🤖 AI Summary
This work addresses the misalignment between model training objectives and the goal of producing efficient (i.e., narrow) prediction intervals in traditional conformal prediction (CP), which is typically applied as a post-hoc procedure. The authors propose SPACR, a novel method that, for the first time, jointly optimizes both validity and efficiency of prediction intervals within a single end-to-end training process via a differentiable loss function—eliminating the need for data splitting or pre-specifying multiple confidence levels. SPACR enables a single model to output valid prediction intervals simultaneously across multiple confidence levels, avoiding the repeated training required by approaches like DOICR and thereby substantially improving computational efficiency and interval sharpness. Experiments demonstrate that SPACR consistently yields narrower yet well-calibrated intervals across diverse datasets, achieving a superior trade-off among coverage accuracy, efficiency, and computational cost.
📝 Abstract
Conformal Prediction (CP) provides robust uncertainty guarantees for predictive models, but is typically applied post hoc, which misaligns model training with the conformal goal of producing efficient (i.e, narrow) intervals.

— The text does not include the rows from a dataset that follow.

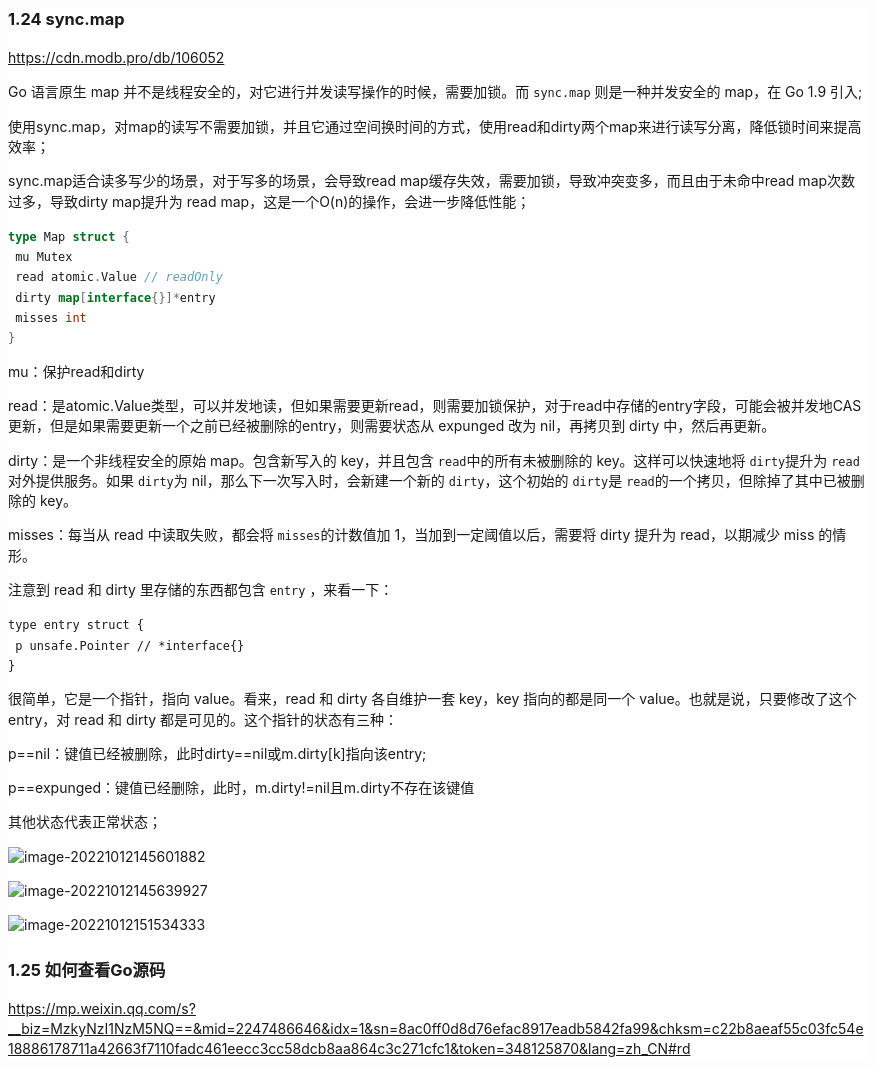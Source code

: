 ### 1.24 sync.map

https://cdn.modb.pro/db/106052

Go 语言原生 map 并不是线程安全的，对它进行并发读写操作的时候，需要加锁。而 `sync.map`
则是一种并发安全的 map，在 Go 1.9 引入;

使用sync.map，对map的读写不需要加锁，并且它通过空间换时间的方式，使用read和dirty两个map来进行读写分离，降低锁时间来提高效率；

sync.map适合读多写少的场景，对于写多的场景，会导致read map缓存失效，需要加锁，导致冲突变多，而且由于未命中read map次数过多，导致dirty map提升为 read map，这是一个O(n)的操作，会进一步降低性能；

```go
type Map struct {
 mu Mutex
 read atomic.Value // readOnly
 dirty map[interface{}]*entry
 misses int
}
```

mu：保护read和dirty

read：是atomic.Value类型，可以并发地读，但如果需要更新read，则需要加锁保护，对于read中存储的entry字段，可能会被并发地CAS更新，但是如果需要更新一个之前已经被删除的entry，则需要状态从 expunged 改为 nil，再拷贝到 dirty 中，然后再更新。

dirty：是一个非线程安全的原始 map。包含新写入的 key，并且包含 `read`中的所有未被删除的 key。这样可以快速地将 `dirty`提升为 `read`对外提供服务。如果 `dirty`为 nil，那么下一次写入时，会新建一个新的 `dirty`，这个初始的 `dirty`是 `read`的一个拷贝，但除掉了其中已被删除的 key。

misses：每当从 read 中读取失败，都会将 `misses`的计数值加 1，当加到一定阈值以后，需要将 dirty 提升为 read，以期减少 miss 的情形。

注意到 read 和 dirty 里存储的东西都包含 `entry`
，来看一下：

```
type entry struct {
 p unsafe.Pointer // *interface{}
}
```

很简单，它是一个指针，指向 value。看来，read 和 dirty 各自维护一套 key，key 指向的都是同一个 value。也就是说，只要修改了这个 entry，对 read 和 dirty 都是可见的。这个指针的状态有三种：

p==nil：键值已经被删除，此时dirty==nil或m.dirty[k]指向该entry;

p==expunged：键值已经删除，此时，m.dirty!=nil且m.dirty不存在该键值

其他状态代表正常状态；

![image-20221012145601882](C:\Users\sunsong\AppData\Roaming\Typora\typora-user-images\image-20221012145601882.png)

![image-20221012145639927](C:\Users\sunsong\AppData\Roaming\Typora\typora-user-images\image-20221012145639927.png)

![image-20221012151534333](C:\Users\sunsong\AppData\Roaming\Typora\typora-user-images\image-20221012151534333.png)

### 1.25 如何查看Go源码

https://mp.weixin.qq.com/s?__biz=MzkyNzI1NzM5NQ==&mid=2247486646&idx=1&sn=8ac0ff0d8d76efac8917eadb5842fa99&chksm=c22b8aeaf55c03fc54e18886178711a42663f7110fadc461eecc3cc58dcb8aa864c3c271cfc1&token=348125870&lang=zh_CN#rd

We propose SPACR (Single-Pass Adaptive Conformal Regressor), a novel method for directly training uncertainty-aware regressors within a differentiable loss. SPACR jointly optimizes efficiency and validity without batch-splitting or a predefined confidence levels during training. As a result, a single SPACR model yields valid prediction intervals at multiple confidence levels during inference, avoiding the costly retraining required by methods like DOICR. Experiments on diverse datasets show that SPACR consistently gives tighter intervals and better coverage-efficiency trade-offs compared to standard CP and DOICR, while significantly reducing computational costs.